The Legislature approved the bill that authorizes the sale late last week.

"Issuing pension obligation bonds could save Milwaukee County property taxpayers up to $90 million in future pension costs," County Executive Scott Walker and board chairman Lee Holloway said in a joint statement.

The bill received bipartisan support in both the state Senate and Assembly and was crafted to reflect the 2006 recommendations of a task force appointed by Doyle following reports of the county's growing pension funding burden and resulting fiscal crisis.

The bill gives the county authority to extend to 30 years the final maturity on the bonds for the purpose of paying down its unfunded pension liability. Current state laws limit the county to a 20-year maturity. The county could issue bonds to fund a portion or all of its unfunded liability, which is estimated at $330 million.

The figure could change based on a 2007 actuarial review not yet published. The county board's fiscal and budget analyst, Steve Cady, said the report is expected this spring and it will help the county determine the size of the potential deal. Milwaukee County so far has worked on the proposed plan with financial adviser Public Financial Management Inc. and bond counsel Chapman and Cutler LLP.

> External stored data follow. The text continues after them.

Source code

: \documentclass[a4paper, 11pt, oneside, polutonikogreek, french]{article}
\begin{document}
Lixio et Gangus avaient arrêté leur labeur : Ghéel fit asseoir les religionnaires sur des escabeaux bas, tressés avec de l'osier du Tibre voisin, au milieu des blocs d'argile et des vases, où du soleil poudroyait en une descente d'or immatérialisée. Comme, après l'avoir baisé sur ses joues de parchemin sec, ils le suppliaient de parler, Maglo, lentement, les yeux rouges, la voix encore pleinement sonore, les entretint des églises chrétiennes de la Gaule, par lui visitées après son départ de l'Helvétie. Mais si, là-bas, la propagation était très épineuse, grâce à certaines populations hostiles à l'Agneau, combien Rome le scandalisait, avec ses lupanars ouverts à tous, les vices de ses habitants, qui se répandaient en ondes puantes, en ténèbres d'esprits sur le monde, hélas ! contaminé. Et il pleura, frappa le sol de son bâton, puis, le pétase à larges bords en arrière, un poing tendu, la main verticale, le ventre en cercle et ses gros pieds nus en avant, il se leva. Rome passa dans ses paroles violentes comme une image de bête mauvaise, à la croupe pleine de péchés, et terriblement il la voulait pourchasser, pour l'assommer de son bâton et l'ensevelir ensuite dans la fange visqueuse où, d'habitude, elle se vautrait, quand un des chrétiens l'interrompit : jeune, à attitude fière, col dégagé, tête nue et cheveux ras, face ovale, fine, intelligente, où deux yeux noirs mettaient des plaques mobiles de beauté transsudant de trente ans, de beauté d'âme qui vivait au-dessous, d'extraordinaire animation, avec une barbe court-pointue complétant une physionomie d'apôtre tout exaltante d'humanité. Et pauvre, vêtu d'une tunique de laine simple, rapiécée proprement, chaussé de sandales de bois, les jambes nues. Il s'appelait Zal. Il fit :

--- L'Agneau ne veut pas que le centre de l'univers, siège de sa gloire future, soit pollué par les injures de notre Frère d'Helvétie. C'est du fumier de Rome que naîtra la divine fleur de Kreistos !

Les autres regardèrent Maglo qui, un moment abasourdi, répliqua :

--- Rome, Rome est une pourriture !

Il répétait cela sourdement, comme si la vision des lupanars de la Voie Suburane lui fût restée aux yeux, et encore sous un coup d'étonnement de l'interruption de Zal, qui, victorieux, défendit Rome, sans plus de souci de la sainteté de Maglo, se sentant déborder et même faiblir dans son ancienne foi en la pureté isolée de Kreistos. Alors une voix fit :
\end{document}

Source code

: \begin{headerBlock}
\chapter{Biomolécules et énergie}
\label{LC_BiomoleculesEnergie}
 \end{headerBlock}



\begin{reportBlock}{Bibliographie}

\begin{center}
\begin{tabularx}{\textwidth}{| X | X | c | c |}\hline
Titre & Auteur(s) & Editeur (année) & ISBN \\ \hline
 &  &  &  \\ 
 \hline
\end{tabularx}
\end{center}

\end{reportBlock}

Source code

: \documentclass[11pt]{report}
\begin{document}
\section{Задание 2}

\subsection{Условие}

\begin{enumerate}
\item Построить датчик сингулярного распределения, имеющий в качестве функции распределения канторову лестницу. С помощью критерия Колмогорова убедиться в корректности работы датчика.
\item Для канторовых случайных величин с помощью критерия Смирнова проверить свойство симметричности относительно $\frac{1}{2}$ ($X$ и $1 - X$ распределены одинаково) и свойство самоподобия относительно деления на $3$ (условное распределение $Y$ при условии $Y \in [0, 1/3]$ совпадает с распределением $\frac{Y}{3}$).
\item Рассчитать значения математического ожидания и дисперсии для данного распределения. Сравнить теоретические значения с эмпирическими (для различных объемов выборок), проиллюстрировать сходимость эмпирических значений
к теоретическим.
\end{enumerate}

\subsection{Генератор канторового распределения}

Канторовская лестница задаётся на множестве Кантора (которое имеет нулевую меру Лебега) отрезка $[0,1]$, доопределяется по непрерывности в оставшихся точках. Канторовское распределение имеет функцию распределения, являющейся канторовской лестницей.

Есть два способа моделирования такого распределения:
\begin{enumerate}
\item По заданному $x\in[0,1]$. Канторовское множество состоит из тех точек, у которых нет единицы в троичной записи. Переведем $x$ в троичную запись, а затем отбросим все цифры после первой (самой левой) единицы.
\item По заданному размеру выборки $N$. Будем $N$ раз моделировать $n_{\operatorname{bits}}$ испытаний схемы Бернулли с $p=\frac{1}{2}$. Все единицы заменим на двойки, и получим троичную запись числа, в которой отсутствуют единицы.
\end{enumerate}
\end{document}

Under preliminary proposals, the county could save $90 million based the assumption that it could borrow at an interest rate of about 6% and garner investment returns of 8%. Its annual debt service payment would be $21 million in future years. The county would be required under the legislation to establish a reserve to help cover unexpected pension costs in the future, and the state could cut its aid to the county if it fails to make its full annual required contribution to the pension fund.

The county's $1.3 billion 2008 budget anticipates about $10 million in savings from the deal to reduce its annual payment to about $39 million. The pension fund is funded at about 70%, and without any action annual payments will continue to rise. The county was not required to make payments to the once flush system in 2000, made a $2.4 million payment in 2002, a $2.1 million payment in 2003, a $15 million payment in 2003 then jumping to more than $35 since 2004

A working group made up of various legislative, county board, and county administration officials will decide whether to proceed with a financing and if so, would conduct a competitive search for underwriters. The deal's possible timing will ultimately depend on interest rates, according to Cady.

Any deal would still require the approval of the county board and some members have raised concerns over the risk associated with taking on debt to pay off another debt and one that requires a certain level of investment earnings to work in the county's favor. Supporters have argued that both the city of Milwaukee and the state of Wisconsin have taken similar steps in recent years to address their unfunded pension liabilities.

Moody's Investors Service cited the escalating pension costs as a factor in its decision in 2006 to assign a negative outlook to the county's credit. Moody's rates Milwaukee County Aa3, while Fitch Ratings and Standard & Poor's rate it AA.

The pension liability has skyrocketed in large part because of a series of enhanced pension benefits approved in 2001 by the board and former county executive F. Thomas Ament, which prompted a wave of early retirements. Prior to 2000, the plan was fully funded and did not require an annual contribution.

Separately, the county faces an unfunded liability of $1.4 billion for other post-employment benefits, such as health care, although officials want to first shore up the pension fund before addressing how best to deal with the OPEB liability.